▶ [What needs to be done]:
Word for word, please restate the line containing "Menjadi administrator misalnya" and all the lines that follow it to the end of the data.

Collected data
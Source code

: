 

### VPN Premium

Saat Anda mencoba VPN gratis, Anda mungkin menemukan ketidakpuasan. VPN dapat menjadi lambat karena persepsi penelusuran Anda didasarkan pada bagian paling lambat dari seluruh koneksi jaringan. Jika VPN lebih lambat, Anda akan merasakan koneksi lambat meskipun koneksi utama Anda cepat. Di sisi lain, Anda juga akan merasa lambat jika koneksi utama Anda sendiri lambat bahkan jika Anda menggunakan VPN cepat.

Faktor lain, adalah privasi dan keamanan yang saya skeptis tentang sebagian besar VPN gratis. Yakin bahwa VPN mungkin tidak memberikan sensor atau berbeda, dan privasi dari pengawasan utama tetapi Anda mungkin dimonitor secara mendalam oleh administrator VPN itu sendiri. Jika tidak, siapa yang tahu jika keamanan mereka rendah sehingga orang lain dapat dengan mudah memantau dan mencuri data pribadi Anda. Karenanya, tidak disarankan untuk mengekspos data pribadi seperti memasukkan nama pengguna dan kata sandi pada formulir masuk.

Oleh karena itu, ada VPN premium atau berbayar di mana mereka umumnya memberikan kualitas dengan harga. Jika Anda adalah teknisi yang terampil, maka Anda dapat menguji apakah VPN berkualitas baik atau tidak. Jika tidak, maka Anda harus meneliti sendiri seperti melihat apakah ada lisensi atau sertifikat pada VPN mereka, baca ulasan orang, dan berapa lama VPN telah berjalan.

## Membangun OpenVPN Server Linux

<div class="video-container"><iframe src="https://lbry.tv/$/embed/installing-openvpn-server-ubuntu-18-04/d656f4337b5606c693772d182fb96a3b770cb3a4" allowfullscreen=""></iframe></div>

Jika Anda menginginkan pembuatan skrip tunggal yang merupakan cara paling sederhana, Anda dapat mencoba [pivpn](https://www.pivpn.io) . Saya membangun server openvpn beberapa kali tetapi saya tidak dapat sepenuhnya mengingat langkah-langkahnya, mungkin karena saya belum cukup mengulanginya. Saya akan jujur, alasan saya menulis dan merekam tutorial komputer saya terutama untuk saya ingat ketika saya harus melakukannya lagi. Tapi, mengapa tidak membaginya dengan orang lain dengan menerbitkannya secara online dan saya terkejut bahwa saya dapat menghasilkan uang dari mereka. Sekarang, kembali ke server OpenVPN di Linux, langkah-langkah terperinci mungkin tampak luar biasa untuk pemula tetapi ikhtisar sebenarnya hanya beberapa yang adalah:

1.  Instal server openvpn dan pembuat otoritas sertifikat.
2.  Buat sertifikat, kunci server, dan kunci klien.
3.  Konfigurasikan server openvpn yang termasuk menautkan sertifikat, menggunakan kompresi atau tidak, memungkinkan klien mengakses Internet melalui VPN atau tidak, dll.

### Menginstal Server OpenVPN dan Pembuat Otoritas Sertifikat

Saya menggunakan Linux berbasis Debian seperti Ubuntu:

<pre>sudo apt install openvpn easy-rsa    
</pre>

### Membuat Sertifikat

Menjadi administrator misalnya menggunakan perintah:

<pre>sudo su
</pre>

▶ [Solution to this problem]:
Menjadi administrator misalnya menggunakan perintah:

<pre>sudo su
</pre>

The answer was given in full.